*** Opening of Data extracts ***
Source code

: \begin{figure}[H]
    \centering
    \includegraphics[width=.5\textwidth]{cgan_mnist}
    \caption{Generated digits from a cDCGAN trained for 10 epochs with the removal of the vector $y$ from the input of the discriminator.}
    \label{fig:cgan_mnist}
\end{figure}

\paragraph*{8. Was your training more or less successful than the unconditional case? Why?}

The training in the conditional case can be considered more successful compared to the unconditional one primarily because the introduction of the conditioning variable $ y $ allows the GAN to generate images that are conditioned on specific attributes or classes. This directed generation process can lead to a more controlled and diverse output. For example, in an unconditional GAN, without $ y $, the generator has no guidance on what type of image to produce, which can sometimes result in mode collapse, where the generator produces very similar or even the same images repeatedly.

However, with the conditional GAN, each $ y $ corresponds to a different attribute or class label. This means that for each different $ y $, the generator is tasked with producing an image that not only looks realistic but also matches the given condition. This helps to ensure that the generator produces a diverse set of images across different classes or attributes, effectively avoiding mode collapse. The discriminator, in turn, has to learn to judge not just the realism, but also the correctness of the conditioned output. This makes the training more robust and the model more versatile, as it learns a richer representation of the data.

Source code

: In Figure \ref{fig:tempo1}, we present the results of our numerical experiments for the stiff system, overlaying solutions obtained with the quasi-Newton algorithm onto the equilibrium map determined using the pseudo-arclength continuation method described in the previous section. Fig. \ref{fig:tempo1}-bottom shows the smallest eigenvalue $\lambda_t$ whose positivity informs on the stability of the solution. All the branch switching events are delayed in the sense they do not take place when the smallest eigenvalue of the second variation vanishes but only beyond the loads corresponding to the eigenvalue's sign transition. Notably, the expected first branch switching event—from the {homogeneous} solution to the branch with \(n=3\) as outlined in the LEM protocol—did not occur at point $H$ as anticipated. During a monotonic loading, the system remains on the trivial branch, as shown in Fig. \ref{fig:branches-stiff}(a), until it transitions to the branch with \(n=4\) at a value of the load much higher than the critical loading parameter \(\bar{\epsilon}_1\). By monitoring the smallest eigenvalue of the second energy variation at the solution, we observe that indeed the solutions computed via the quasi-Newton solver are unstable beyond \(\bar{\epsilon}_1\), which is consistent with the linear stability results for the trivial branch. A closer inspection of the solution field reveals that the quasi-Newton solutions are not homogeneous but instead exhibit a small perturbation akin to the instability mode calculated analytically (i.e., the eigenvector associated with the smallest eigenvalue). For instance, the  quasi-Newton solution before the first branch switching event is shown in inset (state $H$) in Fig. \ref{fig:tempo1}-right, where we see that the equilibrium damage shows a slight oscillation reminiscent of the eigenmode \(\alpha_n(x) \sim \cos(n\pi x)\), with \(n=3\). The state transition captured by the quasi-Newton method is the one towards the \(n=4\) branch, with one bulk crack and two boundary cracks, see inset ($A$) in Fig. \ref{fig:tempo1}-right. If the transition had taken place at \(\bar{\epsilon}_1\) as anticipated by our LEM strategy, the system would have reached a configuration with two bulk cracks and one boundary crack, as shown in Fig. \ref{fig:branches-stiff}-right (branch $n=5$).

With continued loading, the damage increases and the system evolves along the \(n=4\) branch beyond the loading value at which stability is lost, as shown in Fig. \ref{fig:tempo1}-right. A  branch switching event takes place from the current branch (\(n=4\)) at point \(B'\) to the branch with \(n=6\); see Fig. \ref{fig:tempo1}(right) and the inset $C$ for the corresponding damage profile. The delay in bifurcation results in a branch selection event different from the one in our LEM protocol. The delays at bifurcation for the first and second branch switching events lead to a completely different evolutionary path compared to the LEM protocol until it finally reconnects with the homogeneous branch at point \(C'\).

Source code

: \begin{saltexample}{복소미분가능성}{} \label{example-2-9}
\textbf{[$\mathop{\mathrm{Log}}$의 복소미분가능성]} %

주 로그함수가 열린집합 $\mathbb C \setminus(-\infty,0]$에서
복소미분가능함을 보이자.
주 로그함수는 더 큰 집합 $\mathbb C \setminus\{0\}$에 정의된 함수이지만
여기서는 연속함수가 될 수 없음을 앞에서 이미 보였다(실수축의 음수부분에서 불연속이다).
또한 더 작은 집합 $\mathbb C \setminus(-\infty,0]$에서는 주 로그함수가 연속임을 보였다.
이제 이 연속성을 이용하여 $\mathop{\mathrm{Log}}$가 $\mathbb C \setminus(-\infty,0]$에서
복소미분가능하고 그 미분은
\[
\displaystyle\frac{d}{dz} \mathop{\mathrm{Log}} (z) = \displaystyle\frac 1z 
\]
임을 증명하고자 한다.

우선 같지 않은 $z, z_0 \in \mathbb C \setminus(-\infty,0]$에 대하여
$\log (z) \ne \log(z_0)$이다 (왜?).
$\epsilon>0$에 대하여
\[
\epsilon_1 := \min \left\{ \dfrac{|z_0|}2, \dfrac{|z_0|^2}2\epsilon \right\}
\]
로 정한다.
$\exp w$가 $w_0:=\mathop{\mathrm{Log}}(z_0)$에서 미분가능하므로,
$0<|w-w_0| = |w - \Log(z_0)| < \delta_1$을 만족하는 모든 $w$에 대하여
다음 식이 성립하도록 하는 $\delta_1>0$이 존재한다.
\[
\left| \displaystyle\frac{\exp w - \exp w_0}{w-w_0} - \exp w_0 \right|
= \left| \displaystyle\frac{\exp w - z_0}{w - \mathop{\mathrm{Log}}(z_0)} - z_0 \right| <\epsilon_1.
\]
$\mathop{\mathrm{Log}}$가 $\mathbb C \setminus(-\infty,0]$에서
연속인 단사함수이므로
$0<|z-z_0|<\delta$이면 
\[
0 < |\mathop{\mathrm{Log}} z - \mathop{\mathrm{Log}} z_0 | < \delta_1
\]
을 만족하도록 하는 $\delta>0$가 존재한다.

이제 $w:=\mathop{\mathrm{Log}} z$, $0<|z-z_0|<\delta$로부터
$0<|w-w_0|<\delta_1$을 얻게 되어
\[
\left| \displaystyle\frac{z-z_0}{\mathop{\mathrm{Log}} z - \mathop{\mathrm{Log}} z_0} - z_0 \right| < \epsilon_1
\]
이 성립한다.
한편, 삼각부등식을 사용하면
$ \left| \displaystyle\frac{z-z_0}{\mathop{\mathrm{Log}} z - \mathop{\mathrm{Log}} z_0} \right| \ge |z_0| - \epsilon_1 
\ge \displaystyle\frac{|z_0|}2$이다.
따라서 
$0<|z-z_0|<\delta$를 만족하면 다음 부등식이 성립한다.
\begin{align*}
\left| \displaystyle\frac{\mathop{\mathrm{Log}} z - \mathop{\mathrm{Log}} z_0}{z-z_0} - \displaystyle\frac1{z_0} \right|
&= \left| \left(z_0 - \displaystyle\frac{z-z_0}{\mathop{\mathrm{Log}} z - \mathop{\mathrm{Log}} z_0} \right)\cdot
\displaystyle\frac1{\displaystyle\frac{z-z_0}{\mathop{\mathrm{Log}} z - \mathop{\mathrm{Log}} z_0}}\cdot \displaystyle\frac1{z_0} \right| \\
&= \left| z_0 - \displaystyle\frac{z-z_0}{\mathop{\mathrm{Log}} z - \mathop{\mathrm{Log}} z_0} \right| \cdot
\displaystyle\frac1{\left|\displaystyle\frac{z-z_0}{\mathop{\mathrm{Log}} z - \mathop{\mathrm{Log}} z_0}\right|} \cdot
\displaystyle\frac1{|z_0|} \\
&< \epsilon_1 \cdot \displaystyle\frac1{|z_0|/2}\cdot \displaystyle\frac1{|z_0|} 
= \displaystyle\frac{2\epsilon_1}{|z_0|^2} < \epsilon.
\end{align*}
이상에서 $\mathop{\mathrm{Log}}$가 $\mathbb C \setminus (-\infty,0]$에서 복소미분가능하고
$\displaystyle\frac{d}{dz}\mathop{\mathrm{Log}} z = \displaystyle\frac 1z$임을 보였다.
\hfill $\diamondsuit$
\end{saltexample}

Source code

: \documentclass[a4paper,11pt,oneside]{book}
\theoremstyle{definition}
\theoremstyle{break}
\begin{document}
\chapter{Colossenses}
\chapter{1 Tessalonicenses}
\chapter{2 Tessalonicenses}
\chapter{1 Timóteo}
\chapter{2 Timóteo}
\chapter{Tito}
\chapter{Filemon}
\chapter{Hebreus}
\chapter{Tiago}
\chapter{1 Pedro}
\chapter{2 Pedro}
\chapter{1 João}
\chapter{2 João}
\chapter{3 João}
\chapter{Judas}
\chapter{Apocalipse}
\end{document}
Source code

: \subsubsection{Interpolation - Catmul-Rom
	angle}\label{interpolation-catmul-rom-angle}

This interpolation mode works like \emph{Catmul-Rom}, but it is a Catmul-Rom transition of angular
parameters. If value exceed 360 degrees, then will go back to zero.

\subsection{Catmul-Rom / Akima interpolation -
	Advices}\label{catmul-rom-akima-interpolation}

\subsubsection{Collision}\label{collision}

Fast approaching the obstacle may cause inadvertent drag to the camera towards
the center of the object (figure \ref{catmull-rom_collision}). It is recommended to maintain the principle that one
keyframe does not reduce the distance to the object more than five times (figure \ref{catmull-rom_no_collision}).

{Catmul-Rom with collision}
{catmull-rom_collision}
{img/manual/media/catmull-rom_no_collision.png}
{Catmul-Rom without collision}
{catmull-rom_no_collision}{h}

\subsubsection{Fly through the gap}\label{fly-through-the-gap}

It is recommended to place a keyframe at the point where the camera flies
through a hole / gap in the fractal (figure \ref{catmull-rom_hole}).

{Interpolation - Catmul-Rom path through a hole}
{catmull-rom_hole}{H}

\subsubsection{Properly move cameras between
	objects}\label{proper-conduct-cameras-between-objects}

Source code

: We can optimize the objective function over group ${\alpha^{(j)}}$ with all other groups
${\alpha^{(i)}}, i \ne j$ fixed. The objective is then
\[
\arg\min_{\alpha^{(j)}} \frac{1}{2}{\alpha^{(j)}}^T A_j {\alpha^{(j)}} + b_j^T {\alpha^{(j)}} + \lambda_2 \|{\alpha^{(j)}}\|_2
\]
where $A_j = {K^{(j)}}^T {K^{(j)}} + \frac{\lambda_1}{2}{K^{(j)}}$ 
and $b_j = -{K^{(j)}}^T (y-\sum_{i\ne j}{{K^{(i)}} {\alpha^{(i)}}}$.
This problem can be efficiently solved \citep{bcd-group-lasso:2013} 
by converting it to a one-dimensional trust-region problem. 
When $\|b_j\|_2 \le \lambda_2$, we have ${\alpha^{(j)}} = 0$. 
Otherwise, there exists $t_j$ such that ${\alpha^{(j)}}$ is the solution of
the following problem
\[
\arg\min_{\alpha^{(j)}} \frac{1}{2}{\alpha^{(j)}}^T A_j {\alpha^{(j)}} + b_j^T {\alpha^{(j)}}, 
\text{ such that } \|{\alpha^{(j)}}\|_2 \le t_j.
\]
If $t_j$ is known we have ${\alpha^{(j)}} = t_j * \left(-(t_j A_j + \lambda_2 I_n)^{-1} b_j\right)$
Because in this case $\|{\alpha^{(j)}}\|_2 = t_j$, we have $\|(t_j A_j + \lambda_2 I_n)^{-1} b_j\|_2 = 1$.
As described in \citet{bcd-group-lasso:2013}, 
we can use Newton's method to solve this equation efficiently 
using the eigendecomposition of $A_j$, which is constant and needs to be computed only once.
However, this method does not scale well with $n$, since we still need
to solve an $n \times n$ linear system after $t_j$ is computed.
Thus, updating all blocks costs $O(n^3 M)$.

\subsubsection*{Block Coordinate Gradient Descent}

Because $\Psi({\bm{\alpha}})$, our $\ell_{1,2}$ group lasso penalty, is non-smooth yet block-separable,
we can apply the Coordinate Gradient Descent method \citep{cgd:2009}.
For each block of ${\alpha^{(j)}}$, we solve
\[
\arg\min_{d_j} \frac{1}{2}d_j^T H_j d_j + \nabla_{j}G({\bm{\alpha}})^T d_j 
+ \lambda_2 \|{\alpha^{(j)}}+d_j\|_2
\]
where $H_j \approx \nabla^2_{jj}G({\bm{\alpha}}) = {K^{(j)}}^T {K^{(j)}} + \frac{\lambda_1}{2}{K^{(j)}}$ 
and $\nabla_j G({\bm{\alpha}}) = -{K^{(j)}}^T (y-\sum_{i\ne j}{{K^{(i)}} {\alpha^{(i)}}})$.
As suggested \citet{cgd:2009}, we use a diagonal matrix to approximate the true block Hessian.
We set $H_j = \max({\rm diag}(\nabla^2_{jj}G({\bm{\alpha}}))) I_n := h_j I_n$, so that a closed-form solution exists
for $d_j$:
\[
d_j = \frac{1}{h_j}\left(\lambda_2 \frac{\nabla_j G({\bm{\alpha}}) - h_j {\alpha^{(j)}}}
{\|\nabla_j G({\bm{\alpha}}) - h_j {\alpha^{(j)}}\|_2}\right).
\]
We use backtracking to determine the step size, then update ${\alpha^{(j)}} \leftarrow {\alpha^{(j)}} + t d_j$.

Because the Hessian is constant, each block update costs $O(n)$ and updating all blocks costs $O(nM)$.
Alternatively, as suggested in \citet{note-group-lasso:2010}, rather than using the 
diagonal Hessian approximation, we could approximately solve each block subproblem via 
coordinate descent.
*** Close of Data extracts ***
(Your task): Which lines of the records above contain the word "citet"? Report each one in full.

(Response below):
As described in \citet{bcd-group-lasso:2013}, 
As suggested \citet{cgd:2009}, we use a diagonal matrix to approximate the true block Hessian.
Alternatively, as suggested in \citet{note-group-lasso:2010}, rather than using the 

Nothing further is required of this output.